Jornalista e escritora Déa Miranda se encanta com a música de Urbano Medeiros, vejam o texto:
"Há alguns dias, desfrutamos da maravilhosa música de Urbano Medeiros. Ele estava em um programa de TV Internacional, falando sobre improvisação da música instrumental.
Com tranquilidade e segurança, expunha os seus pontos de vista, explicava com conhecimento profundo o que vive no seu dia-a-dia. Falava como se estivesse no aconchego da sala de sua casa, junto aos seus familiares. Para ele tudo isso é simples como respirar...
Não consegui desviar a atenção das suas palavras por nenhum momento. Eu queria aproveitá-las ao máximo e temia que algumas delas se perdessem.
E a sua música, meu Deus, como ele consegue extrair lá do fundo da alma melodias tão divinas? Digo que são divinas sem medo de errar, pois acredito que tudo que é belo vem de Deus.
É um momento de êxtase, de experiência transcendental se envolver com a sua música. Fico imaginando quanto bem ele faz, levando-a para as pessoas que sofrem no corpo ou na alma. A música pode curar, pode aliviar uma dor, pode nos arrebatar de um abismo.
O que achei mais incrível foi ouvi-lo descrever a sua forma de captar os sons. Parece haver um fio condutor ligando o seu coração ao saxofone e as impressões que ele capta transformam-se em sons. As imagens o inspiram e ele vê em sua mente a escala musical.
Olha para a montanha, ela se transforma em melodia. É como se ele entrasse na frequência dela. Imagine que coisa: captar a sensibilidade de algo inanimado. Outras vezes, a música vai surgindo do nada, talvez sejam imagens retidas no seu inconsciente.

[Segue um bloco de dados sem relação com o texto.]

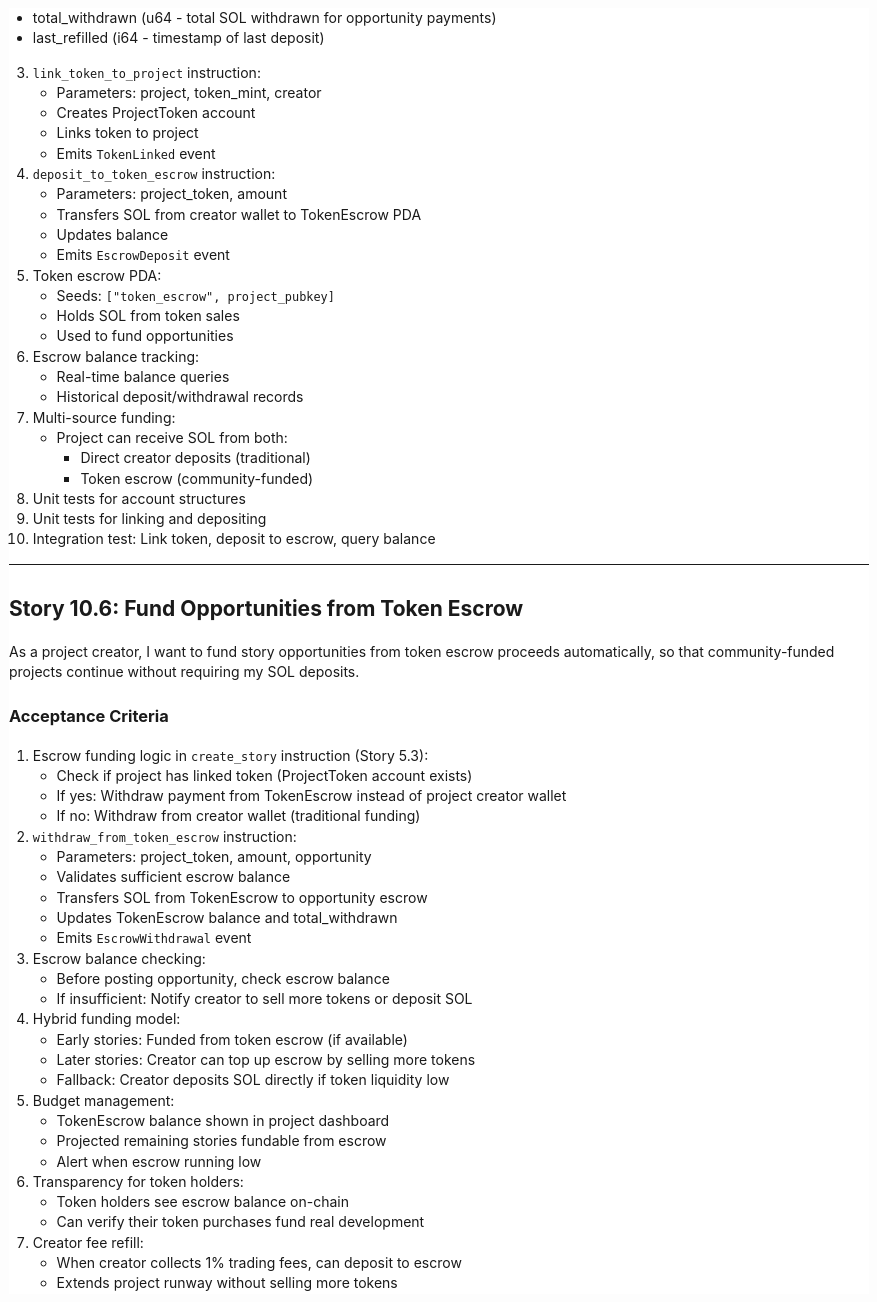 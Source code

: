    - total_withdrawn (u64 - total SOL withdrawn for opportunity payments)
   - last_refilled (i64 - timestamp of last deposit)
3. `link_token_to_project` instruction:
   - Parameters: project, token_mint, creator
   - Creates ProjectToken account
   - Links token to project
   - Emits `TokenLinked` event
4. `deposit_to_token_escrow` instruction:
   - Parameters: project_token, amount
   - Transfers SOL from creator wallet to TokenEscrow PDA
   - Updates balance
   - Emits `EscrowDeposit` event
5. Token escrow PDA:
   - Seeds: `["token_escrow", project_pubkey]`
   - Holds SOL from token sales
   - Used to fund opportunities
6. Escrow balance tracking:
   - Real-time balance queries
   - Historical deposit/withdrawal records
7. Multi-source funding:
   - Project can receive SOL from both:
     - Direct creator deposits (traditional)
     - Token escrow (community-funded)
8. Unit tests for account structures
9. Unit tests for linking and depositing
10. Integration test: Link token, deposit to escrow, query balance

---

## Story 10.6: Fund Opportunities from Token Escrow

As a project creator,
I want to fund story opportunities from token escrow proceeds automatically,
so that community-funded projects continue without requiring my SOL deposits.

### Acceptance Criteria

1. Escrow funding logic in `create_story` instruction (Story 5.3):
   - Check if project has linked token (ProjectToken account exists)
   - If yes: Withdraw payment from TokenEscrow instead of project creator wallet
   - If no: Withdraw from creator wallet (traditional funding)
2. `withdraw_from_token_escrow` instruction:
   - Parameters: project_token, amount, opportunity
   - Validates sufficient escrow balance
   - Transfers SOL from TokenEscrow to opportunity escrow
   - Updates TokenEscrow balance and total_withdrawn
   - Emits `EscrowWithdrawal` event
3. Escrow balance checking:
   - Before posting opportunity, check escrow balance
   - If insufficient: Notify creator to sell more tokens or deposit SOL
4. Hybrid funding model:
   - Early stories: Funded from token escrow (if available)
   - Later stories: Creator can top up escrow by selling more tokens
   - Fallback: Creator deposits SOL directly if token liquidity low
5. Budget management:
   - TokenEscrow balance shown in project dashboard
   - Projected remaining stories fundable from escrow
   - Alert when escrow running low
6. Transparency for token holders:
   - Token holders see escrow balance on-chain
   - Can verify their token purchases fund real development
7. Creator fee refill:
   - When creator collects 1% trading fees, can deposit to escrow
   - Extends project runway without selling more tokens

Enquanto ouvia a sua explicação, eu me lembrei de que as poesias que escrevo, às vezes, se formam assim também, através de imagens que vejo, ouço. Às vezes, são transformadas em versos imediatamente, outras, ficam adormecidas e se despertam em momentos especiais.
Desde criança, a arte, em todas as suas manifestações, me atraiu. No final da adolescência, tive enfim a oportunidade de iniciar aulas de pintura e piano. Apesar de ter-me saído bem nessas aulas, faltava alguma coisa. As imagens que surgiam em minha mente, com riqueza de detalhes, com nuances de tons maravilhosos faziam pluft como uma bolinha de sabão quando ia pintá-las. Apagavam-se todas. Eu não conseguia trazê-las para a tela a minha frente. Se fechava os olhos elas ficavam retidas e, foi por isso, que experimentei pintar com as pálpebras assim, mas quando ia conferir estava aquela bagunça. Não havia sequer uma pincelada aproveitável. Fui perdendo a motivação, pois não queria copiar os modelos existentes.
A música exigia estudos freqüentes para que as partituras não fossem esquecidas. Além disso, eu também não sabia tirar no piano as melodias que eu criava.
Mas com as palavras era bem diferente. Esse transporte era realizado com a maior tranquilidade, nem precisava buscá-las. Elas surgiam em grande quantidade e eu fazia delas o que bem quisesse.
O abstrato podia ser registrado de uma forma tão clara como se fosse fotografado pela câmera digital mais evoluída. Foi por causa disso, que me dediquei com exclusividade à escrita. As outras coisas, vou deixá-las para a terceira idade, se acaso um dia chegar lá.
Talvez tente novamente realizar esse transporte e, tendo a serenidade como companheira da velhice, talvez o consiga.
Urbano consegue fazer isso brincando. É o dom que recebeu de Deus. Só isso explica a sua facilidade em captar instantaneamente os sons no ar, nas nuvens, no espaço, no universo.
O seu saxofone fica inteiramente sob seu comando e os dois parecem um só. É tanta harmonia! Tanta cumplicidade! Que coisa mais linda!
De repente, a apresentadora se despede. Meu Deus, não pode ser!
Volto-me para Paulo e pergunto: “Já acabou?!” Paulo diz: “Sim. São dois blocos!” Falei pesarosa: “Não é possível, passou tão rápido!”
Fiquei por alguns momentos como uma criança que prova um pedaço delicioso de uma torta e depois a retiram de sua frente. Mas o sabor daquele momento ainda perdura e é sentindo-o, que escrevi esse texto."